Uno degli ostacoli più temuti dagli studenti universitari è il salto d’appello, una pratica che impedisce di sostenere l’esame all’appello successivo. Ma è legale? Ecco cosa sapere.
Le difficoltà che gli studenti universitari, specialmente se matricole, possono riscontrare durante il proprio percorso di studi sono molteplici, specialmente durante la sessione. Sta infatti al singolo studente, di triennale o magistrale, decidere quali e quanti esami preparare in vista della sessione, in base alle proprie priorità.
Nonostante lo studio però può capitare di dover ridare l’esame, ed è qui che la sessione può riservare amare sorprese. Infatti il docente potrebbe adottare il salto d’appello che potrebbe costringere lo studente a non poter sostenere l’esame nella sessione successiva. Una pratica che scoraggia e ostacola gli studenti. Per questo motivo sarà capitato almeno a tutti una volta di domandarsi se il salto d’appello è legale o meno. Per poter rispondere bisogna rivedere alcune leggi. Ecco tutto quello che c’è da sapere.
Cos’è il salto d’appello e quando si applica?
Pur avendo studiato molto per un esame, può capitare che la prova orale o il test non vada come desiderato o si incorra addirittura in una bocciatura. Purtroppo sono eventi che possono capitare, infatti, per quanto evitabili può accadere che uno studente - specialmente se matricola - sia ancora alla ricerca di un proprio metodo di studio per affrontare una specifica materia, magari particolarmente ostica.
In questi casi però a complicare la situazione potrebbe essere l’adozione da parte del docente del salto d’appello. Il salto d’appello è infatti una pratica ancora adottata da diversi atenei e docenti e consiste nel vietare allo studente di sostenere un esame all’appello successivo. Questa pratica può essere adottata in diversi casi: solitamente si applica a tutti gli studenti che sono stati bocciati, ma in alcuni atenei questa penalità si applica anche agli studenti che si sono prenotati ma non si sono presentati all’esame.
Salto d’appello quali sono gli svantaggi per gli studenti?
Gli svantaggi del salto d’appello per gli studenti - è inutile negarlo - sono consistenti.

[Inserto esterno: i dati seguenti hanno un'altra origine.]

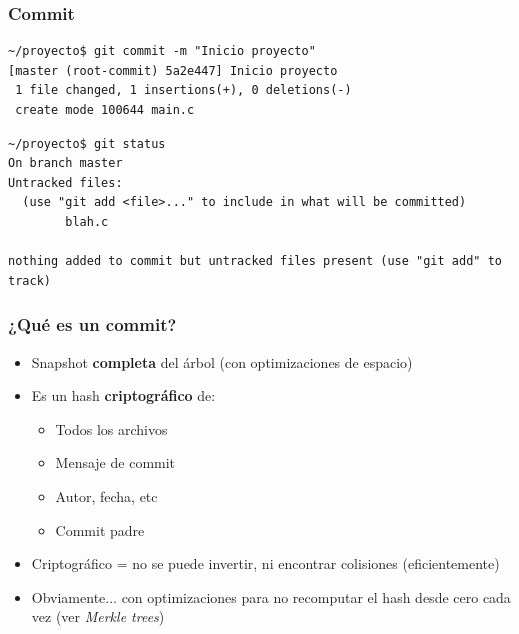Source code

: \documentclass[a4paper, 12pt, aspectratio=169,
\ifhandout handout \else \fi
]{beamer}
\begin{document}

\begin{frame}[fragile]
    \frametitle{Commit}
\begin{lstlisting}
~/proyecto$ git commit -m "Inicio proyecto"
[master (root-commit) 5a2e447] Inicio proyecto
 1 file changed, 1 insertions(+), 0 deletions(-)
 create mode 100644 main.c
\end{lstlisting}\pause
\begin{lstlisting}
~/proyecto$ git status
On branch master
Untracked files:
  (use "git add <file>..." to include in what will be committed)
        blah.c

nothing added to commit but untracked files present (use "git add" to track)
\end{lstlisting}
\end{frame}

\begin{frame}[fragile]
    \frametitle{¿Qué es un commit?}
    \begin{itemize}
        \item Snapshot \textbf{completa} del árbol (con optimizaciones de espacio)
        \item Es un hash \textbf{criptográfico} de:
        \begin{itemize}
            \item Todos los archivos
            \item Mensaje de commit
            \item Autor, fecha, etc
            \item Commit padre
        \end{itemize}
        \pause
    \item Criptográfico = no se puede invertir, ni encontrar colisiones (eficientemente)
        \pause
    \item Obviamente... con optimizaciones para no recomputar el hash desde cero
        cada vez (ver \emph{Merkle trees})
    \end{itemize}
\end{frame}
\end{document}
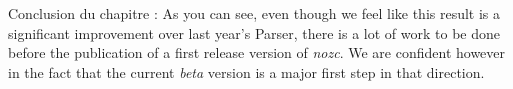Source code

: Conclusion du chapitre :
As you can see, even though we feel like this result is a significant improvement over last year's Parser, there is a lot of work to be done before the publication of a first release version of \textit{nozc}.
We are confident however in the fact that the current \textit{beta} version is a major first step in that direction.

Se infatti, dal punto di vista dei professori che adottano questa pratica, il salto d’appello è un valido strumento con cui si cerca di ostacolare uno studio superficiale e quell’atteggiamento di alcun studenti del “tentare” un esame, dal punto di vista degli studenti questa pratica può causa non poche difficoltà.
Spesso negli anni e tutt’ora si continua ad additare il salto d’appello come strumento per far finire gli studenti fuoricorso. In effetti bisogna considerare che a causa di questa pratica diminuiscono le opportunità per lo studente di poter sostenere gli esami in tutti gli appelli garantiti dall’Università, rischiando quindi di dilatare il tempo che occorre per sostenere tutti gli esami e preparare la tesi.

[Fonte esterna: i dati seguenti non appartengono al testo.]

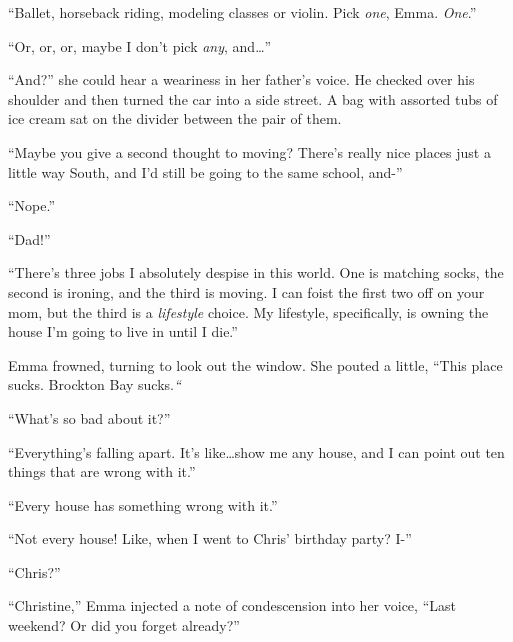 





``Ballet, horseback riding, modeling classes or violin.  Pick \emph{one}, Emma.  \emph{One}.''



``Or, or, or, maybe I don't pick \emph{any}, and\ldots''



``And?'' she could hear a weariness in her father's voice.  He checked over his shoulder and then turned the car into a side street.  A bag with assorted tubs of ice cream sat on the divider between the pair of them.



``Maybe you give a second thought to moving?   There's really nice places just a little way South, and I'd still be going to the same school, and-''



``Nope.''



``Dad!''



``There's three jobs I absolutely despise in this world.  One is matching socks, the second is ironing, and the third is moving.  I can foist the first two off on your mom, but the third is a \emph{lifestyle} choice.  My lifestyle, specifically, is owning the house I'm going to live in until I die.''



Emma frowned, turning to look out the window.  She pouted a little, ``This place sucks.  Brockton Bay sucks.\emph{``}



``What's so bad about it?''



``Everything's falling apart.  It's like\ldots show me any house, and I can point out ten things that are wrong with it.''



``Every house has something wrong with it.''



``Not every house!  Like, when I went to Chris' birthday party?  I-''



``Chris?''



``Christine,'' Emma injected a note of condescension into her voice, ``Last weekend?  Or did you forget already?''



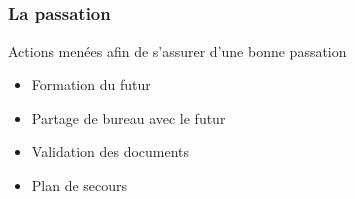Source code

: \subsection{}
\begin{frame}
\frametitle{La passation}
\begin{block}{Actions menées afin de s'assurer d'une bonne passation}
\begin{itemize}
	\item Formation du futur \CP{}
	\item Partage de bureau avec le futur \CP{}
	\item Validation des documents
	\item Plan de secours
\end{itemize}
\end{block}
\end{frame}



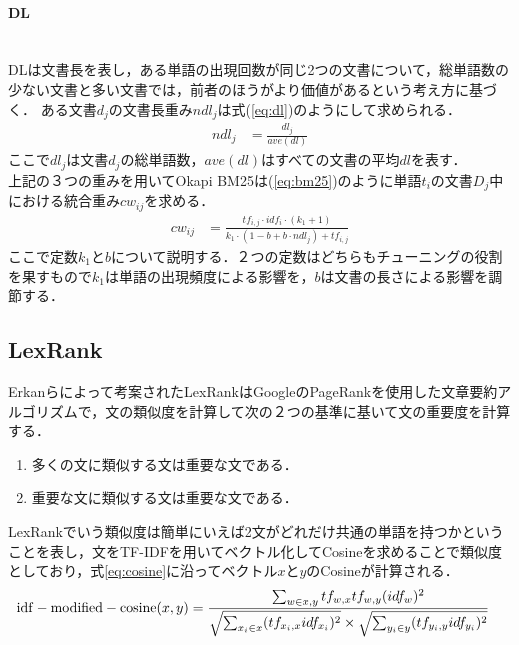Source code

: \paragraph{DL}\ \\
DLは文書長を表し，ある単語の出現回数が同じ2つの文書について，総単語数の少ない文書と多い文書では，前者のほうがより価値があるという考え方に基づく．
ある文書$d_j$の文書長重み$ndl_j$は式(\ref{eq:dl})のようにして求められる．
\begin{equation}
\begin{aligned}
\label{eq:dl}
ndl_{j} & = \frac{dl_j}{ave(dl)}
\end{aligned}
\end{equation}
ここで$dl_j$は文書$d_j$の総単語数，$ave(dl)$はすべての文書の平均$dl$を表す．
\\
上記の３つの重みを用いてOkapi BM25は(\ref{eq:bm25})のように単語$t_i$の文書$D_j$中における統合重み$cw_{ij}$を求める．
\begin{equation}
\begin{aligned}
\label{eq:bm25}
cw_{ij} & = \frac{tf_{i,j} \cdot idf_{i} \cdot (k_1+ 1)}{k_1 \cdot (1 - b + b \cdot ndl_{j}  ) + tf_{i,j}  }
\end{aligned}
\end{equation}
ここで定数$k_1$と$b$について説明する．２つの定数はどちらもチューニングの役割を果すもので$k_1$は単語の出現頻度による影響を，$b$は文書の長さによる影響を調節する．
\subsection{LexRank}
Erkanら\cite{lexRank}によって考案されたLexRankはGoogleのPageRank\cite{pageRank1999}を使用した文章要約アルゴリズムで，文の類似度を計算して次の２つの基準に基いて文の重要度を計算する．
\begin{enumerate}
  \item 多くの文に類似する文は重要な文である．
  \item 重要な文に類似する文は重要な文である．
\end{enumerate}
LexRankでいう類似度は簡単にいえば2文がどれだけ共通の単語を持つかということを表し，文をTF-IDFを用いてベクトル化してCosineを求めることで類似度としており，式\ref{eq:cosine}に沿ってベクトル$x$と$y$のCosineが計算される．
\begin{equation}
\begin{aligned}
\label{eq:cosine}
{\rm idf-modified-cosine}(x,y) & = \frac{\sum_{w \in x,y} tf_{w,x} tf_{w,y} (idf_w)^2} {\sqrt{ \sum_{x_i \in x} ( tf_{x_i,x} idf_{x_i} )^2  } \times \sqrt{ \sum_{y_i \in y} ( tf_{y_i,y} idf_{y_i} )^2  }}
\end{aligned}
\end{equation}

Il salto d’appello è illegale? Cosa dice la legge
Dopo aver conosciuto gli svantaggi che il salto d’appello comporta, è naturale che - almeno una volta - gli studenti si siano posti la domanda, più che lecita, se il salto d’appello sia legale o meno. Per poter rispondere è necessario andare a rivedere alcune leggi. Il fondamento del salto d’appello si può rintracciare nell’art. 43 del Decreto Regio del 4 giugno 1938 n.1269. L’ultimo comma dell’articolo recita testualmente: “Lo studente riprovato - quindi bocciato - non può ripetere l’esame nella medesima sessione”.
Questa disposizione però è stata poi superata con l’introduzione di due leggi: la n. 168 del 9 maggio 1989 e la n. 274 del 23 novembre 1990. Con queste il Governo ha stabilito l’autonomia dei sistemi universitari. Questo vuol dire che il salto d’appello viene regolato dall’organizzazione interna delle Università.
In conclusione quindi il salto d’appello non è illegale. Starà al singolo ateneo, con il proprio regolamento, prevedere o meno l’adozione di questa pratica. È quindi opportuno consultare il regolamento del proprio ateneo per scoprire se tale pratica è ancora in uso.
Va però detto che negli anni numerosi comitati studenteschi hanno presentato ricorso per eliminare questa pratica, in alcuni casi l’Università ha accolto la richiesta in altri no. Sta quindi all’ateneo, ma non è escluso un minimo di margine d’azione per gli studenti.